Zongzi (粽子)

端午節快樂!

Morgen ist der fünfte Tag des fünften Monats nach chinesischem Mondkalender, also Drachenbootfest! Und wir ihr ja mittlerweile wisst, liebe ich chinesische Feste, da diese oft mit Essen verbunden sind. Was die Jiaozi fürs chinesische Neujahr sind und die Mondkuchen fürs Midautumn Festival, das sind die Zongzi fürs Drachenbootfest. Zongzi sind kleine Tetraeder mit in Bambusblätter gewickelter Klebreisfüllung. Es gibt zwar laut Wikipedia die unterschiedlichsten Formen von Zongzi, ich habe bisher allerdings nur die Tetraeder gesehen. Muss wohl am hauptsächlich südchinesischen, bzw. taiwanesischen Einfluss liegen.
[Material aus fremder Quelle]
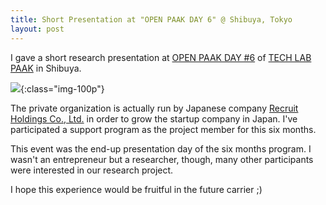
 ```yaml
---
title: Short Presentation at "OPEN PAAK DAY 6" @ Shibuya, Tokyo
layout: post
---
```


I gave a short research presentation at [OPEN PAAK DAY #6](https://mtl.recruit.co.jp/events/open-paak-day-6/) of [TECH LAB PAAK](http://techlabpaak.com/) in Shibuya. 

![]({{site.cloudinary_url}}/v1482745500/PAAK2_w5ylkg.jpg){:class="img-100p"}

The private organization is actually run by Japanese company [Recruit Holdings Co., Ltd.](http://www.recruit-rgf.com/) in order to grow the startup company in Japan. I've participated a support program as the project member for this six months. 

This event was the end-up presentation day of the six months program. I wasn't an entrepreneur but a researcher, though, many other participants were interested in our research project. 

I hope this experience would be fruitful in the future carrier ;)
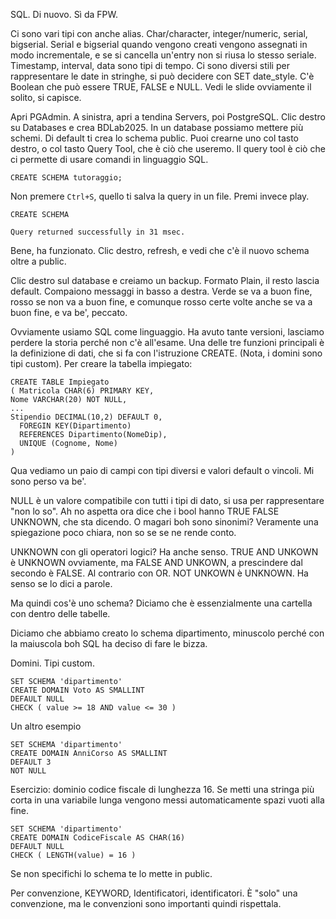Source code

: SQL. Di nuovo. Sì da FPW.

Ci sono vari tipi con anche alias. Char/character, integer/numeric, serial, bigserial. Serial e bigserial quando vengono creati vengono assegnati in modo incrementale, e se si cancella un'entry non si riusa lo stesso seriale. Timestamp, interval, data sono tipi di tempo. Ci sono diversi stili per rappresentare le date in stringhe, si può decidere con SET date_style. C'è Boolean che può essere TRUE, FALSE e NULL. Vedi le slide ovviamente il solito, si capisce.

Apri PGAdmin. A sinistra, apri a tendina Servers, poi PostgreSQL. Clic destro su Databases e crea BDLab2025. In un database possiamo mettere più schemi. Di default ti crea lo schema public. Puoi crearne uno col tasto destro, o col tasto Query Tool, che è ciò che useremo. Il query tool è ciò che ci permette di usare comandi in linguaggio SQL.

```
CREATE SCHEMA tutoraggio;
```

Non premere `Ctrl+S`, quello ti salva la query in un file. Premi invece play.


```
CREATE SCHEMA

Query returned successfully in 31 msec.
```

Bene, ha funzionato. Clic destro, refresh, e vedi che c'è il nuovo schema oltre a public.

Clic destro sul database e creiamo un backup. Formato Plain, il resto lascia default. Compaiono messaggi in basso a destra. Verde se va a buon fine, rosso se non va a buon fine, e comunque rosso certe volte anche se va a buon fine, e va be', peccato.

Ovviamente usiamo SQL come linguaggio. Ha avuto tante versioni, lasciamo perdere la storia perché non c'è all'esame. Una delle tre funzioni principali è la definizione di dati, che si fa con l'istruzione CREATE. (Nota, i domini sono tipi custom). Per creare la tabella impiegato:

```
CREATE TABLE Impiegato
( Matricola CHAR(6) PRIMARY KEY,
Nome VARCHAR(20) NOT NULL,
...
Stipendio DECIMAL(10,2) DEFAULT 0,
  FOREGIN KEY(Dipartimento)
  REFERENCES Dipartimento(NomeDip),
  UNIQUE (Cognome, Nome)
)
```

Qua vediamo un paio di campi con tipi diversi e valori default o vincoli. Mi sono perso va be'.

NULL è un valore compatibile con tutti i tipi di dato, si usa per rappresentare "non lo so". Ah no aspetta ora dice che i bool hanno TRUE FALSE UNKNOWN, che sta dicendo. O magari boh sono sinonimi? Veramente una spiegazione poco chiara, non so se se ne rende conto.

UNKNOWN con gli operatori logici? Ha anche senso. TRUE AND UNKOWN è UNKNOWN ovviamente, ma FALSE AND UNKOWN, a prescindere dal secondo è FALSE. Al contrario con OR. NOT UNKOWN è UNKNOWN. Ha senso se lo dici a parole.

Ma quindi cos'è uno schema? Diciamo che è essenzialmente una cartella con dentro delle tabelle.

Diciamo che abbiamo creato lo schema dipartimento, minuscolo perché con la maiuscola boh SQL ha deciso di fare le bizza.

Domini. Tipi custom.

```
SET SCHEMA 'dipartimento'
CREATE DOMAIN Voto AS SMALLINT
DEFAULT NULL
CHECK ( value >= 18 AND value <= 30 )
```

Un altro esempio

```
SET SCHEMA 'dipartimento'
CREATE DOMAIN AnniCorso AS SMALLINT
DEFAULT 3
NOT NULL
```

Esercizio: dominio codice fiscale di lunghezza 16. Se metti una stringa più corta in una variabile lunga vengono messi automaticamente spazi vuoti alla fine.

```
SET SCHEMA 'dipartimento'
CREATE DOMAIN CodiceFiscale AS CHAR(16)
DEFAULT NULL
CHECK ( LENGTH(value) = 16 )
```

Se non specifichi lo schema te lo mette in public.

Per convenzione, KEYWORD, Identificatori, identificatori. È "solo" una convenzione, ma le convenzioni sono importanti quindi rispettala.
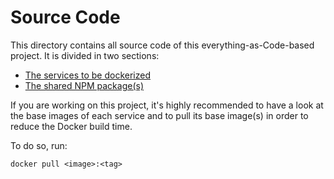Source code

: # Source Code

This directory contains all source code of this everything-as-Code-based project. It is divided in two sections:

- [The services to be dockerized](./services)
- [The shared NPM package(s)](./shared-node-modules)

If you are working on this project, it's highly recommended to have a look at the base images of each service and to pull its base image(s) in order to reduce the Docker build time.

To do so, run:

```shell
docker pull <image>:<tag>
```
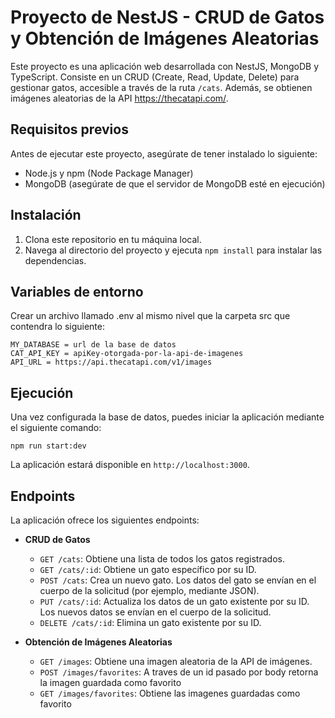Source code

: # Proyecto de NestJS - CRUD de Gatos y Obtención de Imágenes Aleatorias

Este proyecto es una aplicación web desarrollada con NestJS, MongoDB y TypeScript. Consiste en un CRUD (Create, Read, Update, Delete) para gestionar gatos, accesible a través de la ruta `/cats`. Además, se obtienen imágenes aleatorias de la API https://thecatapi.com/.

## Requisitos previos

Antes de ejecutar este proyecto, asegúrate de tener instalado lo siguiente:

- Node.js y npm (Node Package Manager)
- MongoDB (asegúrate de que el servidor de MongoDB esté en ejecución)

## Instalación

1. Clona este repositorio en tu máquina local.
2. Navega al directorio del proyecto y ejecuta `npm install` para instalar las dependencias.

## Variables de entorno

Crear un archivo llamado .env al mismo nivel que la carpeta src que contendra lo siguiente:

```
MY_DATABASE = url de la base de datos
CAT_API_KEY = apiKey-otorgada-por-la-api-de-imagenes
API_URL = https://api.thecatapi.com/v1/images
```

## Ejecución

Una vez configurada la base de datos, puedes iniciar la aplicación mediante el siguiente comando:

```
npm run start:dev
```

La aplicación estará disponible en `http://localhost:3000`.

## Endpoints

La aplicación ofrece los siguientes endpoints:

- **CRUD de Gatos**

  - `GET /cats`: Obtiene una lista de todos los gatos registrados.
  - `GET /cats/:id`: Obtiene un gato específico por su ID.
  - `POST /cats`: Crea un nuevo gato. Los datos del gato se envían en el cuerpo de la solicitud (por ejemplo, mediante JSON).
  - `PUT /cats/:id`: Actualiza los datos de un gato existente por su ID. Los nuevos datos se envían en el cuerpo de la solicitud.
  - `DELETE /cats/:id`: Elimina un gato existente por su ID.

- **Obtención de Imágenes Aleatorias**
  - `GET /images`: Obtiene una imagen aleatoria de la API de imágenes.
  - `POST /images/favorites`: A traves de un id pasado por body retorna la imagen guardada como favorito
  - `GET /images/favorites`: Obtiene las imagenes guardadas como favorito
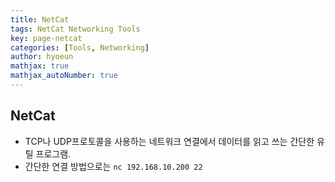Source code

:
 ```yaml
---
title: NetCat
tags: NetCat Networking Tools
key: page-netcat
categories: [Tools, Networking]
author: hyoeun
mathjax: true
mathjax_autoNumber: true
---
```


## NetCat
* TCP나 UDP프로토콜을 사용하는 네트워크 연결에서 데이터를 읽고 쓰는 간단한 유틸 프로그램.
* 간단한 연결 방법으로는 ```nc 192.168.10.200 22```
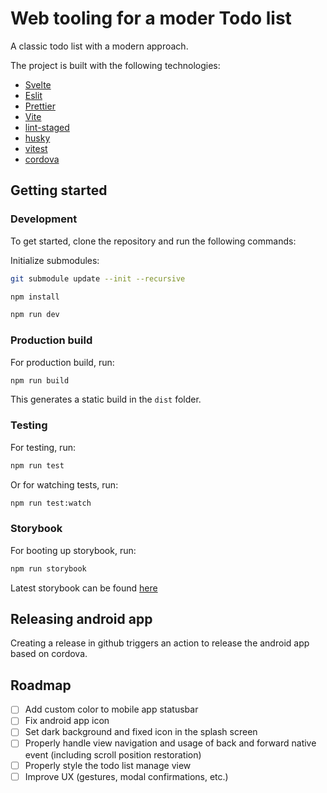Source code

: # Web tooling for a moder Todo list

A classic todo list with a modern approach.

The project is built with the following technologies:

- [Svelte](https://svelte.dev/)
- [Eslit](https://eslint.org/)
- [Prettier](https://prettier.io/)
- [Vite](https://vitejs.dev/)
- [lint-staged](https://github.com/lint-staged/lint-staged)
- [husky](https://typicode.github.io/husky)
- [vitest](https://vitest.dev/)
- [cordova](https://cordova.apache.org/)

## Getting started

### Development

To get started, clone the repository and run the following commands:

Initialize submodules:

```bash
git submodule update --init --recursive
```

```bash
npm install
```

```bash
npm run dev
```

### Production build

For production build, run:

```bash
npm run build
```

This generates a static build in the `dist` folder.

### Testing

For testing, run:

```bash
npm run test
```

Or for watching tests, run:

```bash
npm run test:watch
```

### Storybook

For booting up storybook, run:

```bash
npm run storybook
```

Latest storybook can be found [here](https://web-tooling-darian-svelte-storybook.surge.sh/)

## Releasing android app

Creating a release in github triggers an action to release the android app based on cordova.

## Roadmap

- [ ] Add custom color to mobile app statusbar
- [ ] Fix android app icon
- [ ] Set dark background and fixed icon in the splash screen
- [ ] Properly handle view navigation and usage of back and forward native event (including scroll position restoration)
- [ ] Properly style the todo list manage view
- [ ] Improve UX (gestures, modal confirmations, etc.)
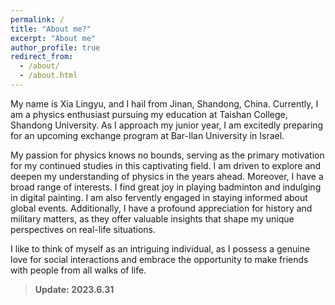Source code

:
```yaml
---
permalink: /
title: "About me?"
excerpt: "About me"
author_profile: true
redirect_from: 
  - /about/
  - /about.html
---
```


My name is Xia Lingyu, and I hail from Jinan, Shandong, China. Currently, I am a physics enthusiast pursuing my education at Taishan College, Shandong University. As I approach my junior year, I am excitedly preparing for an upcoming exchange program at Bar-Ilan University in Israel.

My passion for physics knows no bounds, serving as the primary motivation for my continued studies in this captivating field. I am driven to explore and deepen my understanding of physics in the years ahead. Moreover, I have a broad range of interests. I find great joy in playing badminton and indulging in digital painting. I am also fervently engaged in staying informed about global events. Additionally, I have a profound appreciation for history and military matters, as they offer valuable insights that shape my unique perspectives on real-life situations.

I like to think of myself as an intriguing individual, as I possess a genuine love for social interactions and embrace the opportunity to make friends with people from all walks of life.

> **Update: 2023.6.31**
Aber ich habe schon viele verschiedene Füllungen probiert, wobei diese oft herzhaft waren. Und natürlich immer lecker! Was ich allerdings noch nie zuvor in meinem Leben gemacht habe, ist selbst Zongzi zu packen (wortwörtliche Übersetzung aus dem Chinesischen 包粽子 bao zongzi). Dann wird es ja mal Zeit…

À propos Zeit: Schon mal eine kurze Warnung vorweg: Am besten 2 Tage für die Zongziherstellung einplanen, denn die kleinen Leckerbissen sind wirklich aufwendig!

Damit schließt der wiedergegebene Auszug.